Exercise requirements:
From first line to last, print the records exactly, but leave out the pictures.

Task data:
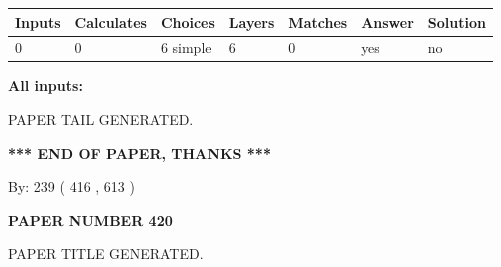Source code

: \documentclass[12pt]{article}
\begin{document}
   
   
   
\noindent\begin{tabular}{|l|l|l|l|l|l|l|}
 \hline
Inputs & Calculates & Choices & Layers & Matches & Answer & Solution \\ \hline
 0  & 
 0  & 
 6
  simple  
  & 
 6  & 
 0  & 
  yes & 
  no 
  \\ \hline
 \end{tabular}
   
   
   
   
\noindent{}
   
   
   
   
\noindent\vspace{0.1in}\hspace{-0.08in} {\textbf{\Large{All inputs: }}}
   
   
   
   
   
   
 \vspace{0.2in}
 
   
   
\vspace{2.0in} PAPER TAIL GENERATED.
   
   
   
   
\vspace{1.0in} 
{\textbf{\large{ *** END OF PAPER, THANKS *** }}} 
   
   
\hspace{1.0in} By: 
 239 ( 416 ,  613 )
   
   
   
   
\newpage 
\setcounter{page}{ 
   420001 } 
   
   
   
   
 {\textbf{ \Large{ PAPER NUMBER  420  }}}
   
   
\vspace{0.2in}
   
   
   
   
   
   
   
   
 \vspace{0.2in}
 
 
 
 
   
   
 PAPER TITLE GENERATED.
   
   
   
\end{document}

Solution to this exercise:
Source code

: \documentclass[12pt]{article}
\begin{document}
   
   
   
\noindent\begin{tabular}{|l|l|l|l|l|l|l|}
 \hline
Inputs & Calculates & Choices & Layers & Matches & Answer & Solution \\ \hline
 0  & 
 0  & 
 6
  simple  
  & 
 6  & 
 0  & 
  yes & 
  no 
  \\ \hline
 \end{tabular}
   
   
   
   
\noindent{}
   
   
   
   
\noindent\vspace{0.1in}\hspace{-0.08in} {\textbf{\Large{All inputs: }}}
   
   
   
   
   
   
 \vspace{0.2in}
 
   
   
\vspace{2.0in} PAPER TAIL GENERATED.
   
   
   
   
\vspace{1.0in} 
{\textbf{\large{ *** END OF PAPER, THANKS *** }}} 
   
   
\hspace{1.0in} By: 
 239 ( 416 ,  613 )
   
   
   
   
\newpage 
\setcounter{page}{ 
   420001 } 
   
   
   
   
 {\textbf{ \Large{ PAPER NUMBER  420  }}}
   
   
\vspace{0.2in}
   
   
   
   
   
   
   
   
 \vspace{0.2in}
 
 
 
 
   
   
 PAPER TITLE GENERATED.
   
   
   
\end{document}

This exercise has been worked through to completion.